• Exercise description
Look through the material below and copy exactly the lines from the line with "in this guide." to the line with "framework for Rust |", those two lines included.
*** Supplied data ***
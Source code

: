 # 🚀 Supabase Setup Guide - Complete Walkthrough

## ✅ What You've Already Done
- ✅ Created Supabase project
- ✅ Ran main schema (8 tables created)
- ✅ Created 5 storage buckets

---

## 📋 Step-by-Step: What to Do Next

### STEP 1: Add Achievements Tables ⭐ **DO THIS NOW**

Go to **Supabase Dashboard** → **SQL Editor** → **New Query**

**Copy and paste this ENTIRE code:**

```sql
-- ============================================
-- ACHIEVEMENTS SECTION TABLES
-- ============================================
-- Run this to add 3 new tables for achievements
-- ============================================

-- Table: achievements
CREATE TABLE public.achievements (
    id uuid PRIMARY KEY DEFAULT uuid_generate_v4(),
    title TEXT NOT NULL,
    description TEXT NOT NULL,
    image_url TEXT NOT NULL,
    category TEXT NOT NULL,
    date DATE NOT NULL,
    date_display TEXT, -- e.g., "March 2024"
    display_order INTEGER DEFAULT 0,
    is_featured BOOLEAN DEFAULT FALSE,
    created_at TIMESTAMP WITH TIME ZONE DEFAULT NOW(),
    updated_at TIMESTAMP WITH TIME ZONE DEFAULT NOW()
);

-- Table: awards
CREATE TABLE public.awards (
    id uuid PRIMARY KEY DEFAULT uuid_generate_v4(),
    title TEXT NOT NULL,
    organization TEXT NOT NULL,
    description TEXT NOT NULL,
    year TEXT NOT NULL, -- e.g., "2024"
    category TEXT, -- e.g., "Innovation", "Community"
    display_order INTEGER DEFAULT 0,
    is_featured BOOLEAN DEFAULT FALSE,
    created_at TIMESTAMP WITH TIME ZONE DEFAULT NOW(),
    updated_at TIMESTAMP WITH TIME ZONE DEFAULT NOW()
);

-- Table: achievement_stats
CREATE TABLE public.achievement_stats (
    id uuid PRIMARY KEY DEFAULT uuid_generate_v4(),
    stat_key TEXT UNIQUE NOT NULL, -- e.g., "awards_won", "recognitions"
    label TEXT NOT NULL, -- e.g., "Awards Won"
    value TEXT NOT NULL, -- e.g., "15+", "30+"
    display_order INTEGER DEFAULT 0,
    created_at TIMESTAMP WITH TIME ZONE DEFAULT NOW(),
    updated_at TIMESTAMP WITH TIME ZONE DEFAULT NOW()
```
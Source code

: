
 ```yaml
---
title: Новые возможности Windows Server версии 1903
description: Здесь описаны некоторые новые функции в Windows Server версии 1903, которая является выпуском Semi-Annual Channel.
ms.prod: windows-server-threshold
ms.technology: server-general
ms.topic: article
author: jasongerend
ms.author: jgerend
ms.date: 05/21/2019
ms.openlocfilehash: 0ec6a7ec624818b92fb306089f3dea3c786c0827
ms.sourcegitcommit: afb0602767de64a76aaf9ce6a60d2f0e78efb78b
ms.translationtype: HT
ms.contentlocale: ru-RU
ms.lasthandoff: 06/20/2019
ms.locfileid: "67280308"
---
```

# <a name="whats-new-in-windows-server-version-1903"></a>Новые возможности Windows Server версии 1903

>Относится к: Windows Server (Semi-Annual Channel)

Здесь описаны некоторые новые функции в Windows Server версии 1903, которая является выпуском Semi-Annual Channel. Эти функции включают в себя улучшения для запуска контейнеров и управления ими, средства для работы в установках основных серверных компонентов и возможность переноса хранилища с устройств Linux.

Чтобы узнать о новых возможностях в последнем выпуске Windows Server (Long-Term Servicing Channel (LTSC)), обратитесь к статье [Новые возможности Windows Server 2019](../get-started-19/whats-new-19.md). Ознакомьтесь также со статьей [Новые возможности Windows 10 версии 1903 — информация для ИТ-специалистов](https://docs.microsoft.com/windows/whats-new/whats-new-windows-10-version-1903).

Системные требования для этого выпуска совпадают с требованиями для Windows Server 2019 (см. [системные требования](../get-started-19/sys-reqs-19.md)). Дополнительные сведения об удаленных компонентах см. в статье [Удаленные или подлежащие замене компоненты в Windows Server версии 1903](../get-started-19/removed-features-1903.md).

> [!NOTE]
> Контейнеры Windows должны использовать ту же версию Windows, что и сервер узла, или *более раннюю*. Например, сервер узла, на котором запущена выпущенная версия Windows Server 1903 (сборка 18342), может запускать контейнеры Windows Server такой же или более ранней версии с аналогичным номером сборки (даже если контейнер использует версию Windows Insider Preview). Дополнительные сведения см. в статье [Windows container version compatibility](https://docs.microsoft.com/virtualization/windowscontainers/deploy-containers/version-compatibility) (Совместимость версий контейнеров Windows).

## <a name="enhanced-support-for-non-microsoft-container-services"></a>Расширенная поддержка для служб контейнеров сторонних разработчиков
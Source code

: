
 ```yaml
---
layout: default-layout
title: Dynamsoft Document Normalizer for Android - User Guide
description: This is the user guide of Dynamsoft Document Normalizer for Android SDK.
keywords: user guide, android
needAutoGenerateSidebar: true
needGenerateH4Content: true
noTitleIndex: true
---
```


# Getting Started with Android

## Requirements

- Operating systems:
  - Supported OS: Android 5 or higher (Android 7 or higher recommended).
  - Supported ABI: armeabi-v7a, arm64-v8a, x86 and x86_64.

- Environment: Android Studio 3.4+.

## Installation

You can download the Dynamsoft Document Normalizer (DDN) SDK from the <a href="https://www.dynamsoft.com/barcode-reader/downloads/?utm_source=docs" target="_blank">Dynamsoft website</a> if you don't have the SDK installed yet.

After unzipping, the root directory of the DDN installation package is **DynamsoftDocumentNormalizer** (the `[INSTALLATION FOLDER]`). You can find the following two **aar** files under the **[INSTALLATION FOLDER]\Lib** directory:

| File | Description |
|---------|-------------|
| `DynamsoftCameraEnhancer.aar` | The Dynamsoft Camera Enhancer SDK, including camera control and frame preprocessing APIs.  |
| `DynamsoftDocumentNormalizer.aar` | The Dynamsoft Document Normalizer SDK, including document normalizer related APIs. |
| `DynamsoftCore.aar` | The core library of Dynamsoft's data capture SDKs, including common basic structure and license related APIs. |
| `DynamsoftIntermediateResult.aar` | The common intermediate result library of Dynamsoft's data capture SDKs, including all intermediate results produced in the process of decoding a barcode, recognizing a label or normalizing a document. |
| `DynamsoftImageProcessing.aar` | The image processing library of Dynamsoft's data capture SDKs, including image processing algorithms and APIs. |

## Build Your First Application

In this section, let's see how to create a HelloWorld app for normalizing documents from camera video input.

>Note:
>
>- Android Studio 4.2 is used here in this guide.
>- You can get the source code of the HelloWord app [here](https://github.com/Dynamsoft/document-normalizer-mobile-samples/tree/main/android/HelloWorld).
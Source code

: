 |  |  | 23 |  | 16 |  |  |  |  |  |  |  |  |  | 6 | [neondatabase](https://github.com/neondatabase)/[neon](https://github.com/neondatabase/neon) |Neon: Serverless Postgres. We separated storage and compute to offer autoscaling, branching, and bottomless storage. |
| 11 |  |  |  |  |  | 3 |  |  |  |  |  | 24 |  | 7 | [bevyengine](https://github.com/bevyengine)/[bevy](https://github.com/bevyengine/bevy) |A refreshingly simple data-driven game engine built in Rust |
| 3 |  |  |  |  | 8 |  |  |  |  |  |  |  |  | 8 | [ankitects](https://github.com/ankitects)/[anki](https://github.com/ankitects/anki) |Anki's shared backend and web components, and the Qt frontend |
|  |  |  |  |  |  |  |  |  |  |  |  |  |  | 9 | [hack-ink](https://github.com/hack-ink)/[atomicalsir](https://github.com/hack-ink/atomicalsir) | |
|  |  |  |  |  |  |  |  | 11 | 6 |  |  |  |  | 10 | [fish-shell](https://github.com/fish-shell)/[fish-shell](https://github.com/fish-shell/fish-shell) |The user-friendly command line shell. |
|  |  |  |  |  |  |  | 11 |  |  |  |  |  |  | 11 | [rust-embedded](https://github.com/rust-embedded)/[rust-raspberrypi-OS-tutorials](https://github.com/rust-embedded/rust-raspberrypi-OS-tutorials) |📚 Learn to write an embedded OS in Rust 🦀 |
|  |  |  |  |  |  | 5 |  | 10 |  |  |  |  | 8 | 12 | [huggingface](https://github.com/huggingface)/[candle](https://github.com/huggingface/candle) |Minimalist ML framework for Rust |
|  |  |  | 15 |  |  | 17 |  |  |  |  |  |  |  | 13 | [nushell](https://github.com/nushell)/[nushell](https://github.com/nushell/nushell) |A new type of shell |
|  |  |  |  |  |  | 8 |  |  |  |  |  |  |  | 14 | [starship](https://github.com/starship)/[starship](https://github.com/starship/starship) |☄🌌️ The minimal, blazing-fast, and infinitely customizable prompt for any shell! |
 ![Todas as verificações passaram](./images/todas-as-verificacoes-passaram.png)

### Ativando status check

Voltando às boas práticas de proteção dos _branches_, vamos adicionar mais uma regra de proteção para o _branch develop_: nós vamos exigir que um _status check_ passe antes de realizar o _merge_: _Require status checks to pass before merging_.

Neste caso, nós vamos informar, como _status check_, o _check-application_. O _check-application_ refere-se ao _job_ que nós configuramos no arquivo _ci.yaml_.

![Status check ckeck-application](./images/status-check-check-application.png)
***
• Output of the exercise
>- Android Studio 4.2 is used here in this guide.
>- You can get the source code of the HelloWord app [here](https://github.com/Dynamsoft/document-normalizer-mobile-samples/tree/main/android/HelloWorld).
Source code

: |  |  | 23 |  | 16 |  |  |  |  |  |  |  |  |  | 6 | [neondatabase](https://github.com/neondatabase)/[neon](https://github.com/neondatabase/neon) |Neon: Serverless Postgres. We separated storage and compute to offer autoscaling, branching, and bottomless storage. |
| 11 |  |  |  |  |  | 3 |  |  |  |  |  | 24 |  | 7 | [bevyengine](https://github.com/bevyengine)/[bevy](https://github.com/bevyengine/bevy) |A refreshingly simple data-driven game engine built in Rust |
| 3 |  |  |  |  | 8 |  |  |  |  |  |  |  |  | 8 | [ankitects](https://github.com/ankitects)/[anki](https://github.com/ankitects/anki) |Anki's shared backend and web components, and the Qt frontend |
|  |  |  |  |  |  |  |  |  |  |  |  |  |  | 9 | [hack-ink](https://github.com/hack-ink)/[atomicalsir](https://github.com/hack-ink/atomicalsir) | |
|  |  |  |  |  |  |  |  | 11 | 6 |  |  |  |  | 10 | [fish-shell](https://github.com/fish-shell)/[fish-shell](https://github.com/fish-shell/fish-shell) |The user-friendly command line shell. |
|  |  |  |  |  |  |  | 11 |  |  |  |  |  |  | 11 | [rust-embedded](https://github.com/rust-embedded)/[rust-raspberrypi-OS-tutorials](https://github.com/rust-embedded/rust-raspberrypi-OS-tutorials) |📚 Learn to write an embedded OS in Rust 🦀 |
|  |  |  |  |  |  | 5 |  | 10 |  |  |  |  | 8 | 12 | [huggingface](https://github.com/huggingface)/[candle](https://github.com/huggingface/candle) |Minimalist ML framework for Rust |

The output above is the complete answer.